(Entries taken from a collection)
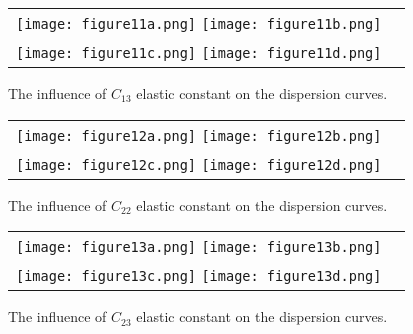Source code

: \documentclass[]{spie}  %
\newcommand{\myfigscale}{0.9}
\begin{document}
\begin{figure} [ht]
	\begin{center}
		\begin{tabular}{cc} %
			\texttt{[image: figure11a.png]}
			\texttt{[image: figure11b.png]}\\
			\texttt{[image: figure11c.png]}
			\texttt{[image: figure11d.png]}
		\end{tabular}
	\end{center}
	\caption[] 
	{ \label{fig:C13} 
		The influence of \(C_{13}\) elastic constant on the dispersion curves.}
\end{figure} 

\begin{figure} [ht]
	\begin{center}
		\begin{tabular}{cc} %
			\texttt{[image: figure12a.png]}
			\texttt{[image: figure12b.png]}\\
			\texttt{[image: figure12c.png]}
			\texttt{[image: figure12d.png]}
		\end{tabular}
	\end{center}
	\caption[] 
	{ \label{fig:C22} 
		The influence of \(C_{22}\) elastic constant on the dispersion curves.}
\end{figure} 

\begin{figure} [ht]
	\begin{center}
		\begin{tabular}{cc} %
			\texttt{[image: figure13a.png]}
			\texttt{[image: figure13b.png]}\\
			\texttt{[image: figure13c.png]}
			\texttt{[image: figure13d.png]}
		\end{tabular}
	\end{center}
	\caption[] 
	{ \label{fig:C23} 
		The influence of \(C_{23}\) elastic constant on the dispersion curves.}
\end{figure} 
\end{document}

WHAT NEEDS TO BE DONE => Write out the data above precisely. Pictures stay out.

SOLUTION FOR THIS TASK =>
Source code

: \documentclass[]{spie}  %
\newcommand{\myfigscale}{0.9}
\begin{document}
\begin{figure} [ht]
	\begin{center}
		\begin{tabular}{cc} %
			\texttt{[image: figure11a.png]}
			\texttt{[image: figure11b.png]}\\
			\texttt{[image: figure11c.png]}
			\texttt{[image: figure11d.png]}
		\end{tabular}
	\end{center}
	\caption[] 
	{ \label{fig:C13} 
		The influence of \(C_{13}\) elastic constant on the dispersion curves.}
\end{figure} 

\begin{figure} [ht]
	\begin{center}
		\begin{tabular}{cc} %
			\texttt{[image: figure12a.png]}
			\texttt{[image: figure12b.png]}\\
			\texttt{[image: figure12c.png]}
			\texttt{[image: figure12d.png]}
		\end{tabular}
	\end{center}
	\caption[] 
	{ \label{fig:C22} 
		The influence of \(C_{22}\) elastic constant on the dispersion curves.}
\end{figure} 

\begin{figure} [ht]
	\begin{center}
		\begin{tabular}{cc} %
			\texttt{[image: figure13a.png]}
			\texttt{[image: figure13b.png]}\\
			\texttt{[image: figure13c.png]}
			\texttt{[image: figure13d.png]}
		\end{tabular}
	\end{center}
	\caption[] 
	{ \label{fig:C23} 
		The influence of \(C_{23}\) elastic constant on the dispersion curves.}
\end{figure} 
\end{document}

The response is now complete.